Labor aiming to hurt the poor – for their own good
Australia’s shadow treasurer Chris Bowen has said that the Labor party is ‘keenly aware’ that its proposal to push the price of cigarettes to $40 a pack by 2020 would hurt the poor, according to a story by Eliza Borrello for the Australian Broadcasting Corporation.
The government has been increasing its cigarette tax take regularly under a policy that saw the penultimate increase of 12.5 percent imposed on September 1. A pack of 25 cigarettes currently retails for $25-30.
But the Labor Party has said that if it came to power in elections due next year it would continue the policy of increasing taxes.
Bowen was quoted as saying that financially poor people smoked more than did the better off, and that these poor people died earlier, in part because of their smoking.
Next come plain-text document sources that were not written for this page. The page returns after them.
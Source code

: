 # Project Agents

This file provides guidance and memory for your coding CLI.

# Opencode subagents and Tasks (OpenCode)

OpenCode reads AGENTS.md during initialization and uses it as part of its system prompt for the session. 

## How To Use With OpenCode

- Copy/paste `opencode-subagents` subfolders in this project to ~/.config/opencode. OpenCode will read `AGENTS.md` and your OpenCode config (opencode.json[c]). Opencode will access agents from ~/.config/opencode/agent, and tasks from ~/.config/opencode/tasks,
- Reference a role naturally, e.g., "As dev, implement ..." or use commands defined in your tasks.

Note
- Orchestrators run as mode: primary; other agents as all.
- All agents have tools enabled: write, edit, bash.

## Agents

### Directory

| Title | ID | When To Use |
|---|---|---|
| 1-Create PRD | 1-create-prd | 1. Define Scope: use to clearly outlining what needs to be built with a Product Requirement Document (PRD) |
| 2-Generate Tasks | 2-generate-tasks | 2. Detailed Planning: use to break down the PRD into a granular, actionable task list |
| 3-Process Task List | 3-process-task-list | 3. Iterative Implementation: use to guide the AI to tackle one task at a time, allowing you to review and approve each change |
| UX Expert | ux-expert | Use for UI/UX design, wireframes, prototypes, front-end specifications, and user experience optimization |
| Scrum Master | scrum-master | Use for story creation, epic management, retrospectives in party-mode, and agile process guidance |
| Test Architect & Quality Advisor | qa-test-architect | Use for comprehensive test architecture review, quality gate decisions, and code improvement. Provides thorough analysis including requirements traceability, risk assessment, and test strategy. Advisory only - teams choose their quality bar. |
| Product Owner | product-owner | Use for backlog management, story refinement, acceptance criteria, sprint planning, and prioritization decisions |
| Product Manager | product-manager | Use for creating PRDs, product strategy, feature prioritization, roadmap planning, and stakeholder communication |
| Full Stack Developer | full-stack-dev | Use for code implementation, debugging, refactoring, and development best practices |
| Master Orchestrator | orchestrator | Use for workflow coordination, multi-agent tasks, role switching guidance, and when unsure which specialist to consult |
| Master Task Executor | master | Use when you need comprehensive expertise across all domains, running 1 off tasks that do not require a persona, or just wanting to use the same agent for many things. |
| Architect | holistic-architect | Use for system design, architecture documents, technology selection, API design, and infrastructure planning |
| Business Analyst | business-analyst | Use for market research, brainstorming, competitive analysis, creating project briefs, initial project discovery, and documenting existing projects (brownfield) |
“That is offensive to us as the Labor Party,” he said. “This is a measure which will make a contribution to doing something about that.”
Increasing tobacco taxes by 12.5 per cent four more times until 2020 would reap $47.7 billion in revenue over 10 years, according to the Parliamentary Budget Office, and Labor claims that its policy would generate ‘savings’ of almost $50 billion over the medium term while almost doubling the rate at which people quit smoking.
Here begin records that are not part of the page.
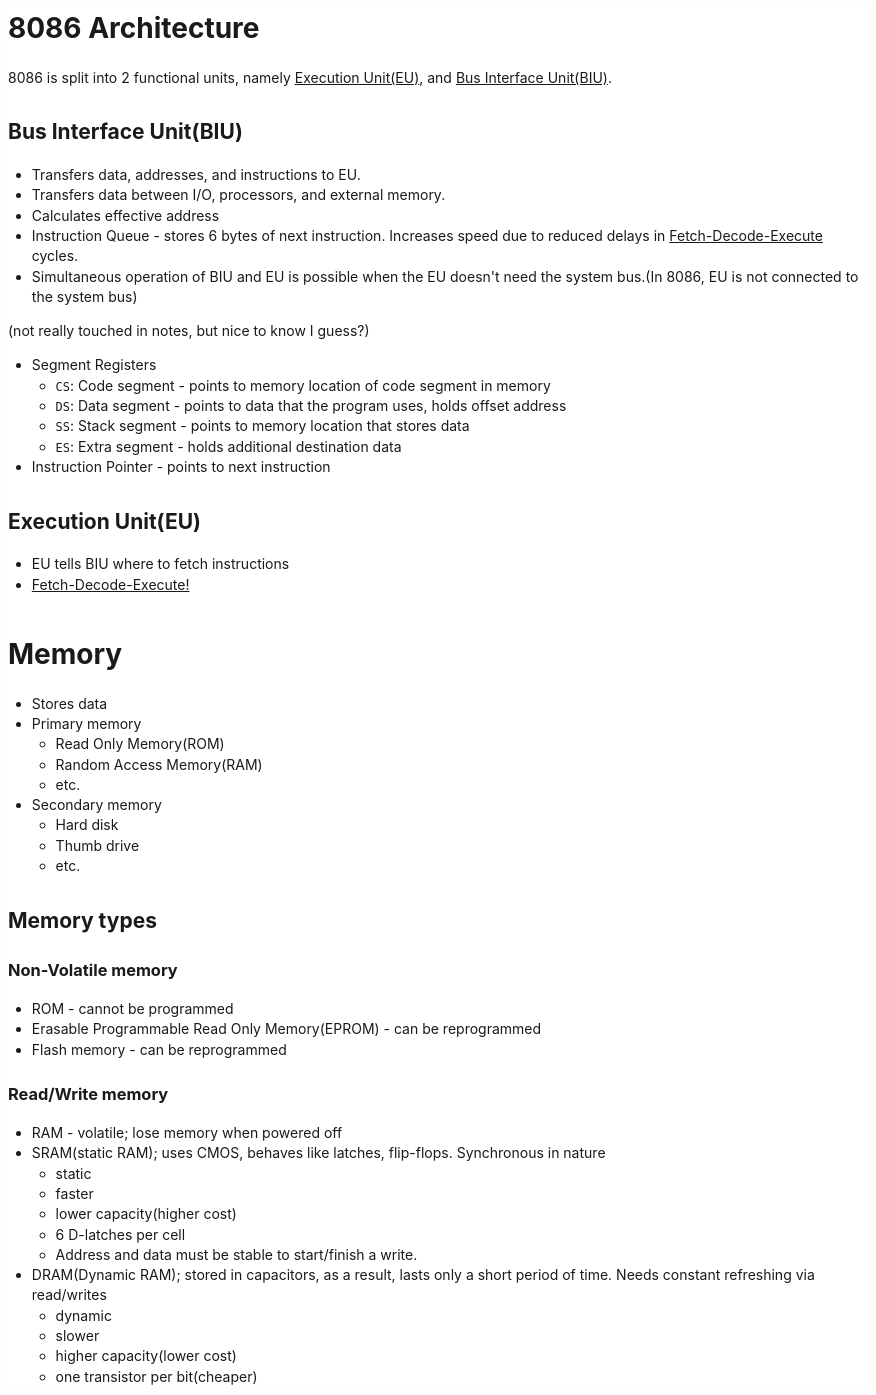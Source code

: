 
[^1]: Usually, these instructions either (1): Deal with multiple operations in one go, or (2): are accessing other hardware(e.g. RAM/cache), which can have higher read times associated with it.

# 8086 Architecture
8086 is split into 2 functional units, namely [Execution Unit(EU)](#Execution%20Unit%28EU%29), and [Bus Interface Unit(BIU)](#Bus%20Interface%20Unit%28BIU%29).

## Bus Interface Unit(BIU)
- Transfers data, addresses, and instructions to EU.
- Transfers data between I/O, processors, and external memory.
- Calculates effective address
- Instruction Queue - stores 6 bytes of next instruction. Increases speed due to reduced delays in [Fetch-Decode-Execute](#Fetch-Decode-Execute%20cycle) cycles.
- Simultaneous operation of BIU and EU is possible when the EU doesn't need the system bus.(In 8086, EU is not connected to the system bus)

(not really touched in notes, but nice to know I guess?)
- Segment Registers
	- `CS`: Code segment - points to memory location of code segment in memory
	- `DS`: Data segment - points to data that the program uses, holds offset address
	- `SS`: Stack segment - points to memory location that stores data
	- `ES`: Extra segment - holds additional destination data
- Instruction Pointer - points to next instruction


## Execution Unit(EU)
- EU tells BIU where to fetch instructions
- [Fetch-Decode-Execute!](#Fetch-Decode-Execute%20cycle)

# Memory

- Stores data
- Primary memory
	- Read Only Memory(ROM)
	- Random Access Memory(RAM)
	- etc.
- Secondary memory
	- Hard disk
	- Thumb drive
	- etc.
## Memory types
### Non-Volatile memory
- ROM - cannot be programmed
- Erasable Programmable Read Only Memory(EPROM) - can be reprogrammed
- Flash memory - can be reprogrammed
### Read/Write memory
- RAM - volatile; lose memory when powered off
- SRAM(static RAM); uses CMOS, behaves like latches, flip-flops. Synchronous in nature
	- static
	- faster
	- lower capacity(higher cost)
	- 6 D-latches per cell
	- Address and data must be stable to start/finish a write.
- DRAM(Dynamic RAM); stored in capacitors, as a result, lasts only a short period of time. Needs constant refreshing via read/writes
	- dynamic
	- slower
	- higher capacity(lower cost)
	- one transistor per bit(cheaper)


[^bignote]: Assembly can be considered as one level above machine code, that is fetched and decoded in the [fetch-decode-execute cycle](#Fetch-Decode-Execute%20cycle). We will cover the assembly language in later topics. However, for the curious, `MOV` as the mnemonic suggests is a MOVe instruction. In architectures(like in `8086`), usage is specified as such: `MOV DEST, SRC` this is like we are assigning using the `=` operand. i.e. **DEST = SRC** becoming **MOV DEST, SRC**.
Labor’s health spokeswoman Catherine King said that her party wanted to put the savings towards budget consolidation, but also “towards very important health initiatives”.
British American Tobacco Australia was quoted as saying that Labor’s proposed cigarette tax increases would drive the trade in illegal tobacco.
Company spokesman Scott McIntyre said the change would only push smokers into the black market, which accounted for 14 percent of all tobacco consumed in Australia.